Usually fueled by my passion to get things done, I run around the house after the kids have gone to school. With five more grandchildren – oops, now 6 of them – living here, my house takes a beating.
I can deal with that and I get a sense of accomplishment plowing through my chores and starting dinner early since I cook from scratch.
But today, first thing in the morning I had to deal with a grown up child of mine, 31, and her two year old son. I absolutely lost my patience in a huge way as she’s let a pile of circumstances force her into immobility. Like a slug, she’s dug herself a financial pit and isn’t doing anything to rectify the situation and I’ll be dogged if I’ll fall into the enabler trap with her.
I lectured her, she took it well, but my frustration level was high. I flew out the door to take a hike, something I used to do on a regular basis but rarely find the time anymore. OK I’m lying; I just don’t make time anymore.
I stomped for miles through a cotton field and down two dirt roads until I calmed down enough to walk over to another daughter’s house and eat lunch with her.

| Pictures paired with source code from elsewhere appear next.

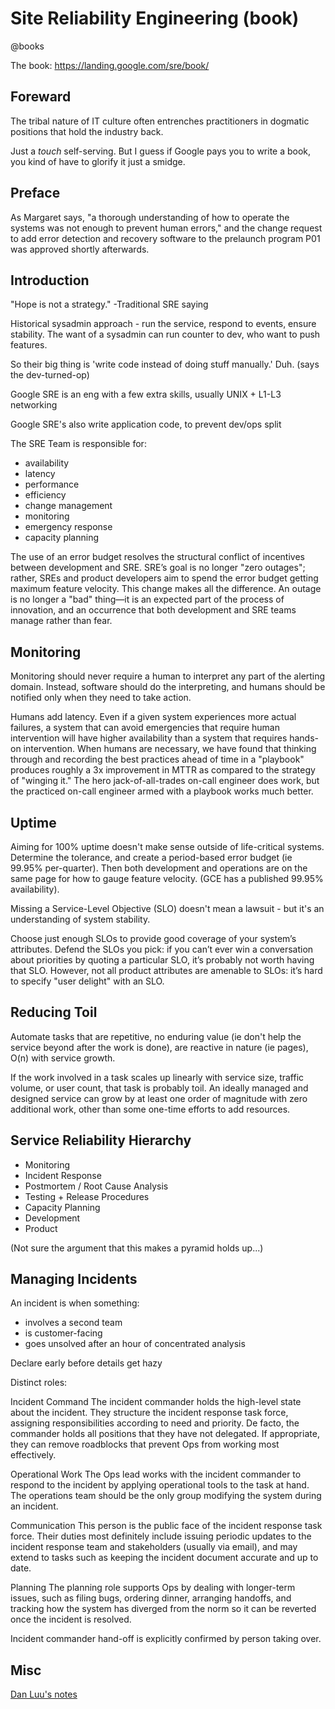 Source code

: # Site Reliability Engineering (book)
@books

The book: <https://landing.google.com/sre/book/>

Foreward
--------



  The tribal nature of IT culture often entrenches practitioners in dogmatic positions that hold the industry back.

Just a *touch* self-serving. But I guess if Google pays you to write a book, you kind of have to glorify it just a smidge.

Preface
-------




   As Margaret says, "a thorough understanding of how to operate the systems was not enough to prevent human errors," and the change request to add error detection and recovery software to the prelaunch program P01 was approved shortly afterwards. 


Introduction
------------


"Hope is not a strategy." -Traditional SRE saying

Historical sysadmin approach - run the service, respond to events, ensure stability. The want of a sysadmin can run counter to dev, who want to push features.

So their big thing is 'write code instead of doing stuff manually.' Duh. (says the dev-turned-op)

Google SRE is an eng with a few extra skills, usually UNIX + L1-L3 networking

Google SRE's also write application code, to prevent dev/ops split

The SRE Team is responsible for:


* availability
* latency
* performance
* efficiency
* change management
* monitoring
* emergency response
* capacity planning



 The use of an error budget resolves the structural conflict of incentives
 between development and SRE. SRE’s goal is no longer "zero outages"; rather,
 SREs and product developers aim to spend the error budget getting maximum
 feature velocity. This change makes all the difference. An outage is no longer
 a "bad" thing—it is an expected part of the process of innovation, and an
 occurrence that both development and SRE teams manage rather than fear. 

Monitoring
----------



 Monitoring should never require a human to interpret any part of the alerting
 domain. Instead, software should do the interpreting, and humans should be
 notified only when they need to take action.



 Humans add latency. Even if a given system experiences more actual failures, a
 system that can avoid emergencies that require human intervention will have
 higher availability than a system that requires hands-on intervention. When
 humans are necessary, we have found that thinking through and recording the
 best practices ahead of time in a "playbook" produces roughly a 3x improvement
 in MTTR as compared to the strategy of "winging it." The hero
 jack-of-all-trades on-call engineer does work, but the practiced on-call
 engineer armed with a playbook works much better.

Uptime
------


Aiming for 100% uptime doesn't make sense outside of life-critical systems.
Determine the tolerance, and create a period-based error budget (ie 99.95%
per-quarter). Then both development and operations are on the same page for how
to gauge feature velocity. (GCE has a published 99.95% availability).

Missing a Service-Level Objective (SLO) doesn't mean a lawsuit - but it's an
understanding of system stability.



 Choose just enough SLOs to provide good coverage of your system’s attributes.
 Defend the SLOs you pick: if you can’t ever win a conversation about
 priorities by quoting a particular SLO, it’s probably not worth having that
 SLO. However, not all product attributes are amenable to SLOs: it’s hard to
 specify "user delight" with an SLO.

Reducing Toil
-------------


Automate tasks that are repetitive, no enduring value (ie don't help the
service beyond after the work is done), are reactive in nature (ie pages), O(n)
with service growth.



 If the work involved in a task scales up linearly with service size, traffic
 volume, or user count, that task is probably toil. An ideally managed and
 designed service can grow by at least one order of magnitude with zero
 additional work, other than some one-time efforts to add resources. 

Service Reliability Hierarchy
-----------------------------


* Monitoring
* Incident Response
* Postmortem / Root Cause Analysis
* Testing + Release Procedures
* Capacity Planning
* Development
* Product


(Not sure the argument that this makes a pyramid holds up...)

Managing Incidents
------------------


An incident is when something:

* involves a second team
* is customer-facing
* goes unsolved after an hour of concentrated analysis


Declare early before details get hazy

Distinct roles:



  Incident Command
  The incident commander holds the high-level state about the incident. They structure the incident response task force, assigning responsibilities according to need and priority. De facto, the commander holds all positions that they have not delegated. If appropriate, they can remove roadblocks that prevent Ops from working most effectively.

  Operational Work
  The Ops lead works with the incident commander to respond to the incident by applying operational tools to the task at hand. The operations team should be the only group modifying the system during an incident.

  Communication
  This person is the public face of the incident response task force. Their duties most definitely include issuing periodic updates to the incident response team and stakeholders (usually via email), and may extend to tasks such as keeping the incident document accurate and up to date.

  Planning
  The planning role supports Ops by dealing with longer-term issues, such as filing bugs, ordering dinner, arranging handoffs, and tracking how the system has diverged from the norm so it can be reverted once the incident is resolved.

Incident commander hand-off is explicitly confirmed by person taking over.

Misc
----


[Dan Luu's notes](https://danluu.com/google-sre-book/)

Arriving back home, mid sixties temperature, I stayed outside weeding a large garden bed for another hour and a half, not having done a lick of housework.
My daughter with five kids had cleaned the kitchen for me, and I very guiltily looked at the huge pile of dirty laundry, but it was then 3 pm and my younger kids were walking in the door after school.
Our family therapist also arrives at our home when the school bus gets here and I made excuses to her about the house looking so bad, told her how I’d spent my day. I felt guilty as sin for working outside and hiking instead of cleaning.
She absolutely admonished me about it. Explaining that caretakers like me always feel guilty when they do something for themselves and that was exactly how I felt. Like I’d overindulged at the expense of my children who were at school all day anyway.
Tonight I feel so much better for having taken care of myself, for having gotten a head start on next spring by tackling that one garden bed, even though I have another 30 to go.
Tomorrow promises to be yet another pretty day and I think I’ll repeat my adventures of today. I think I deserve it.